A standard optimization loop (parent selection, recombination, mutation, survival selection) is given and can be used out-of-the-box, but the supplied methods can also be combined as building blocks to form more specialized algorithms.

Miesmuschel makes use of the "paradox" and "bbotk" packages and integrates with the "mlr3" ecosystem.

Link to package or code repository.

2:25am - 2:45am
ID: 110 / ses-05-B: 3
Regular Talk
Topics: Data mining / Machine learning / Deep Learning and AI
Keywords: anomaly detection

Here is the anomalow-down!

Sevvandi Kandanaarachchi1, Rob J Hyndman2

1RMIT University; 2Monash University

Why should we care about anomalies? They demand our attention because they are telling a different story from the norm. An anomaly might signify a failing heart rate of a patient, a fraudulent credit card activity, or an early indication of a tsunami. As such, it is extremely important to detect anomalies.

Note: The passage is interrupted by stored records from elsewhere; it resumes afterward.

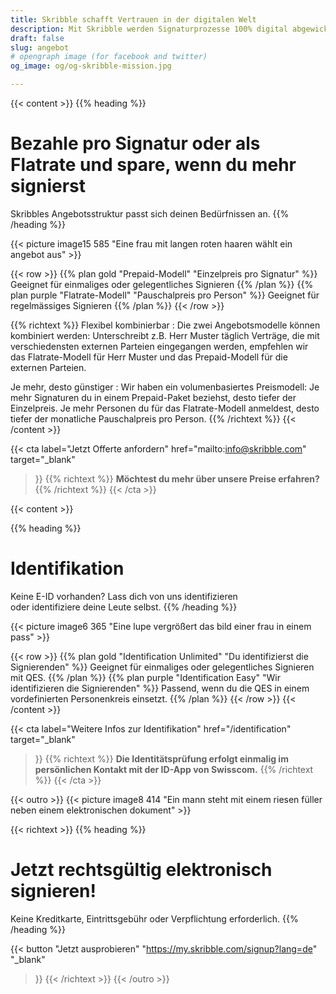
 ```yaml
---
title: Skribble schafft Vertrauen in der digitalen Welt
description: Mit Skribble werden Signaturprozesse 100% digital abgewickelt, basierend auf der qualifizierten elektronischen Signatur “QES” - die e-Unterschrift, die vor Schweizer und EU Gesetz der handschriftlichen Unterschrift gleichgestellt ist.
draft: false
slug: angebot
# opengraph image (for facebook and twitter)
og_image: og/og-skribble-mission.jpg

---
```


{{< content >}}
{{% heading %}}
# Bezahle pro Signatur oder als Flatrate und spare, wenn du mehr signierst
Skribbles Angebotsstruktur passt sich deinen Bedürfnissen an.
{{% /heading %}}

{{< picture image15 585 "Eine frau mit langen roten haaren wählt ein angebot aus" >}}

{{< row >}}
{{% plan gold "Prepaid-Modell" "Einzelpreis pro Signatur" %}}
Geeignet für einmaliges oder gelegentliches Signieren
{{% /plan %}}
{{% plan purple "Flatrate-Modell" "Pauschalpreis pro Person" %}}
Geeignet für regelmässiges Signieren
{{% /plan %}}
{{< /row >}}

{{% richtext %}}
Flexibel kombinierbar
: Die zwei Angebotsmodelle können kombiniert werden: Unterschreibt z.B. Herr Muster täglich Verträge, die mit verschiedensten externen Parteien eingegangen werden, empfehlen wir das Flatrate-Modell für Herr Muster und das Prepaid-Modell für die externen Parteien.

Je mehr, desto günstiger
: Wir haben ein volumenbasiertes Preismodell: Je mehr Signaturen du in einem Prepaid-Paket beziehst, desto tiefer der Einzelpreis. Je mehr Personen du für das Flatrate-Modell anmeldest, desto tiefer der monatliche Pauschalpreis pro Person.
{{% /richtext %}}
{{< /content >}}

{{< cta
  label="Jetzt Offerte anfordern"
  href="mailto:info@skribble.com"
  target="_blank"
>}}
{{% richtext %}}
**Möchtest du mehr über unsere Preise erfahren?**
{{% /richtext %}}
{{< /cta >}}

{{< content >}}

{{% heading %}}
# Identifikation
Keine E-ID vorhanden? Lass dich von uns identifizieren <br class="hide-for-mobile">oder identifiziere deine Leute selbst.
{{% /heading %}}

{{< picture image6 365 "Eine lupe vergrößert das bild einer frau in einem pass" >}}

{{< row >}}
{{% plan gold "Identification Unlimited" "Du identifizierst die Signierenden" %}}
Geeignet für einmaliges oder gelegentliches Signieren mit QES.
{{% /plan %}}
{{% plan purple "Identification Easy" "Wir identifizieren die Signierenden" %}}
Passend, wenn du die QES in einem vordefinierten Personenkreis einsetzt.
{{% /plan %}}
{{< /row >}}
{{< /content >}}

{{< cta
  label="Weitere Infos zur Identifikation"
  href="/identification"
  target="_blank"
>}}
{{% richtext %}}
**Die Identitätsprüfung erfolgt einmalig im persönlichen Kontakt mit der ID-App von Swisscom.**
{{% /richtext %}}
{{< /cta >}}

{{< outro >}}
{{< picture image8 414 "Ein mann steht mit einem riesen füller neben einem elektronischen dokument" >}}

{{< richtext >}}
{{% heading %}}
# Jetzt rechtsgültig elektronisch signieren!
Keine Kreditkarte, Eintrittsgebühr oder Verpflichtung erforderlich.
{{% /heading %}}

{{< button
  "Jetzt ausprobieren"
  "https://my.skribble.com/signup?lang=de"
  "_blank"
>}}
{{< /richtext >}}
{{< /outro >}}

What are the challenges in anomaly detection? As with many machine/statistical learning tasks high dimensional data poses a problem. Another challenge is selecting appropriate parameters. Yet another challenge is high false positive rates.

In this talk we introduce two R packages – dobin and lookout – that address different challenges in anomaly detection. Dobin is a dimension reduction technique especially catered to anomaly detection. So, dobin is somewhat similar PCA; but dobin puts anomalies in the forefront. We can use dobin as a pre-processing step and find anomalies using fewer dimensions.

On the other hand, lookout is an anomaly detection method that uses kernel density estimates and extreme value theory. But there is a difference. Generally, anomaly detection methods that use kernel density estimates require a user-defined bandwidth parameter. But does the user know how to specify this elusive bandwidth parameter? Lookout addresses this challenge by constructing an appropriate bandwidth for anomaly detection using topological data analysis, so the user doesn’t need to specify a bandwidth parameter. Furthermore, lookout has a low false positive rate because it uses extreme value theory.

We also introduce the concept of anomaly persistence, which explores the birth and death of anomalies as the bandwidth changes. If a data point is identified as an anomaly for a large range of bandwidth values, then its significance as an anomaly is high.